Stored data
----
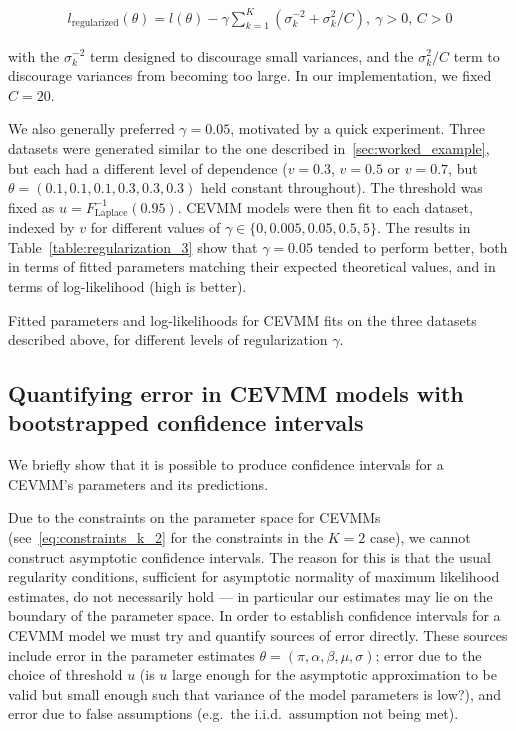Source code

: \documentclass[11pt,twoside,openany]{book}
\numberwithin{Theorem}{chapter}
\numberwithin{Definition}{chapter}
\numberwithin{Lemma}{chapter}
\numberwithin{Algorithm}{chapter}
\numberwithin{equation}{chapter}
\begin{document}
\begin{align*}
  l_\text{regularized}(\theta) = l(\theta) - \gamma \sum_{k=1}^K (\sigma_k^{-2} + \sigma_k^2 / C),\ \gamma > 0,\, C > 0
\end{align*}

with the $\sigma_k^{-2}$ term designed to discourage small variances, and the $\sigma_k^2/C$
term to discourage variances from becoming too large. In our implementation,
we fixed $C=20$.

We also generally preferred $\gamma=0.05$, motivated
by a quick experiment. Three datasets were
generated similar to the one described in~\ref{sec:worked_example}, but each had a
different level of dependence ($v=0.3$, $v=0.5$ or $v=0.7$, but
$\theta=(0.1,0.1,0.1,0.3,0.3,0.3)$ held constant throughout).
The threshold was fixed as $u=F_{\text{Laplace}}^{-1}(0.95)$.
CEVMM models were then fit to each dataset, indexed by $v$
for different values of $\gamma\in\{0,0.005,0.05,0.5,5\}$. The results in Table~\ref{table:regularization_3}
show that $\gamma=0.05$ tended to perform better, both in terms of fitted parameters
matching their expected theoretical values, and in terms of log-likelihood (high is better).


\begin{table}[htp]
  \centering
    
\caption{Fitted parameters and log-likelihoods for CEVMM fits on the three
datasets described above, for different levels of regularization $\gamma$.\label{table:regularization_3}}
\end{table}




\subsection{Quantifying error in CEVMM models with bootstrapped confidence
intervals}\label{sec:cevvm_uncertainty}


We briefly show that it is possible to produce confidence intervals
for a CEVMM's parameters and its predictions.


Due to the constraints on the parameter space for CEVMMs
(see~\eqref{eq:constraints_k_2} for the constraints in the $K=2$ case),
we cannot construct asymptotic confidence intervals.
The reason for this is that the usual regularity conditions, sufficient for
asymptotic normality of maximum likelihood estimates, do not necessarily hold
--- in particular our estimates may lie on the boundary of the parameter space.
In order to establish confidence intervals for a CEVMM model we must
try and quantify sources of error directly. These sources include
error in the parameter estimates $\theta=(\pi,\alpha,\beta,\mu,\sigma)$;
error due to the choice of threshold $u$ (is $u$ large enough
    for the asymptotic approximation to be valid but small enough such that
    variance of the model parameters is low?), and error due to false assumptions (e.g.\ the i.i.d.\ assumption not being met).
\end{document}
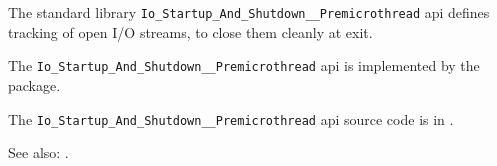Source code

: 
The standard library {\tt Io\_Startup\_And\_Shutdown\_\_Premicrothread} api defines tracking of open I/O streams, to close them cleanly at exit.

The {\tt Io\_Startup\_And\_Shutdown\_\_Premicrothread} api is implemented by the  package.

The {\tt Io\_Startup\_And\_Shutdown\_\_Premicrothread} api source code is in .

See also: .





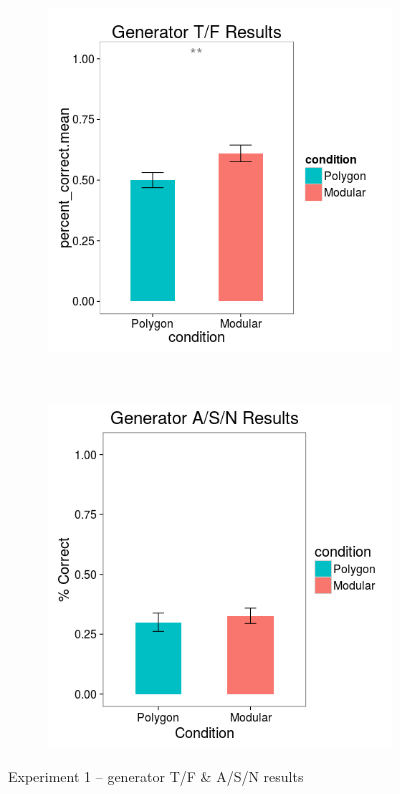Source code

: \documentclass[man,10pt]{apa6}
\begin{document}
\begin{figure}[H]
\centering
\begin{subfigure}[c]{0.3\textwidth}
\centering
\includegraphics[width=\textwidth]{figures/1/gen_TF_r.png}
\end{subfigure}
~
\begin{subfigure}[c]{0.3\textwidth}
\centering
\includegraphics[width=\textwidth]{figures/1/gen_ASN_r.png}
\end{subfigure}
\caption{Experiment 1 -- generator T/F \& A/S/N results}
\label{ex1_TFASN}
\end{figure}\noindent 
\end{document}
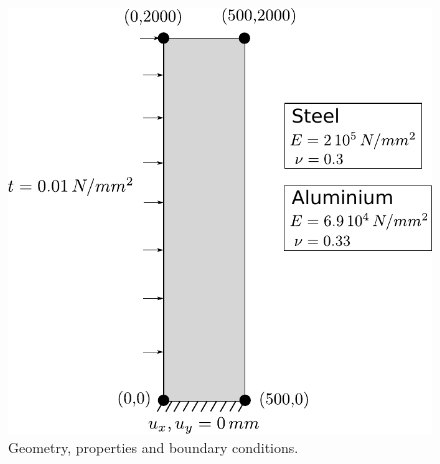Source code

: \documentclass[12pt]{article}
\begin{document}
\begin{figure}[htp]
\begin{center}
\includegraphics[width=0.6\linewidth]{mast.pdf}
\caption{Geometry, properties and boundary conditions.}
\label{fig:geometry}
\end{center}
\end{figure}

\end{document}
----
**ASSIGNED TASK**
The required output is the stretch of entries above from the line containing "different level of" through the line containing "show that $\gamma=0.05$", reproduced exactly.

**EXERCISE RESPONSE**
different level of dependence ($v=0.3$, $v=0.5$ or $v=0.7$, but
$\theta=(0.1,0.1,0.1,0.3,0.3,0.3)$ held constant throughout).
The threshold was fixed as $u=F_{\text{Laplace}}^{-1}(0.95)$.
CEVMM models were then fit to each dataset, indexed by $v$
for different values of $\gamma\in\{0,0.005,0.05,0.5,5\}$. The results in Table~\ref{table:regularization_3}
show that $\gamma=0.05$ tended to perform better, both in terms of fitted parameters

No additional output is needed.